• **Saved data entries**
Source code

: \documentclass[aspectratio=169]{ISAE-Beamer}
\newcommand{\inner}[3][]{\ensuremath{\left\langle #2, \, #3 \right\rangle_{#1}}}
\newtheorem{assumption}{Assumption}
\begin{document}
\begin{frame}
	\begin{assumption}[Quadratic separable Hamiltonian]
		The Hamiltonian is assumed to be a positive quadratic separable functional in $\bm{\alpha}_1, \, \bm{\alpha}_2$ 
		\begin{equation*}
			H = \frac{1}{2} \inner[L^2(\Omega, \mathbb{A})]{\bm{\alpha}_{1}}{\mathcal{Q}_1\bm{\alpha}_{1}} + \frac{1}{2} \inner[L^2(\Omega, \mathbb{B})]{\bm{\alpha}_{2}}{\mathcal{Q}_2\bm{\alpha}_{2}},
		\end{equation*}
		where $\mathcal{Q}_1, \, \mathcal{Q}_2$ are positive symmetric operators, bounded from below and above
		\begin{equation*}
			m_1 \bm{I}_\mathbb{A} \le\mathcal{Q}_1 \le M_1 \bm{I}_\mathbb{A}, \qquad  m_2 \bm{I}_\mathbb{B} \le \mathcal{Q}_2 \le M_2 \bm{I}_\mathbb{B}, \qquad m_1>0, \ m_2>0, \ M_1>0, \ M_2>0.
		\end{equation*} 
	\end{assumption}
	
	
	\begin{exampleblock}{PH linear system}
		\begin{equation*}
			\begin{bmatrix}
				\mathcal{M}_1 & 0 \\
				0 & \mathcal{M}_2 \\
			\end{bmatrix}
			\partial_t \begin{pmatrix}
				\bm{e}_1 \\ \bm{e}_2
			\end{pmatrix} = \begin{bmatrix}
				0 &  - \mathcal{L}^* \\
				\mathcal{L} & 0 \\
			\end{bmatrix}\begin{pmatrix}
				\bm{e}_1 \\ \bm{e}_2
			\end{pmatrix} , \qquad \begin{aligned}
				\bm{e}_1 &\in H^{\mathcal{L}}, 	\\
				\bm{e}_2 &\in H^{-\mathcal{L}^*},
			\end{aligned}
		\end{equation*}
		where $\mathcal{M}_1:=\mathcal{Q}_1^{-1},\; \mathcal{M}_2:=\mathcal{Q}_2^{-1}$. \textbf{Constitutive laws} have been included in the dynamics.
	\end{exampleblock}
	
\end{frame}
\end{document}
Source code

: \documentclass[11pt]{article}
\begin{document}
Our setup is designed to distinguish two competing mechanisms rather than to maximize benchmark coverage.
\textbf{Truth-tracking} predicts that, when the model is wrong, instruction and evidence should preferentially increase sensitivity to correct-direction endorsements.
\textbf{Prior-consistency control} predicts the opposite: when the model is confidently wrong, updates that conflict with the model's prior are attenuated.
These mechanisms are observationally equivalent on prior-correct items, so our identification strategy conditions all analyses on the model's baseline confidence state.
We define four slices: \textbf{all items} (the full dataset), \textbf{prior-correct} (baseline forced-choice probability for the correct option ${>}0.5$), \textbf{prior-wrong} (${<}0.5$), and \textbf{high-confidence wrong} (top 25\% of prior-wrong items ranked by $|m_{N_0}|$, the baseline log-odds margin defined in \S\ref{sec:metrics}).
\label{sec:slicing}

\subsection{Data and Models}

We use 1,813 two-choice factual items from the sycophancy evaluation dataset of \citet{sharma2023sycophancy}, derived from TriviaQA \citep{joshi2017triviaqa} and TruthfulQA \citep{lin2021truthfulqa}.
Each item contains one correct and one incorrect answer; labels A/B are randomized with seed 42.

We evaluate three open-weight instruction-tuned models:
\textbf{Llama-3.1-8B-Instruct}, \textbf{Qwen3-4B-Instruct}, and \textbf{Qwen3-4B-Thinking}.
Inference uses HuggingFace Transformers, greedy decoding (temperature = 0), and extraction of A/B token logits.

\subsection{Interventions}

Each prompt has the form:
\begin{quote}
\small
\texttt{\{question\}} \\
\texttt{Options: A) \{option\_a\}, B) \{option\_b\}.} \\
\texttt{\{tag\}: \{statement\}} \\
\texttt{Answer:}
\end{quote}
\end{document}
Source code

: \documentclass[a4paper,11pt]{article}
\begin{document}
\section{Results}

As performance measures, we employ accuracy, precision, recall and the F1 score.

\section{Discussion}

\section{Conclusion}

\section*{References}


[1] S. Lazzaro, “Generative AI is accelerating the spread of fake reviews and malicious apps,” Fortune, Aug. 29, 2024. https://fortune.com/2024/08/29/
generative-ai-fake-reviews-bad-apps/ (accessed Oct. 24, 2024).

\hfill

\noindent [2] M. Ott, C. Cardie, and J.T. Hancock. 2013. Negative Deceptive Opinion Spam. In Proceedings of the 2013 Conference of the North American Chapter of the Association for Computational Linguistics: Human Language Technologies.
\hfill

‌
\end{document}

• **WORK TO COMPLETE**
Whenever the string "textbf" shows up in a line of the records, that line counts; state how many lines count, and only that.

• **SOLUTION FOR THIS EXERCISE**
5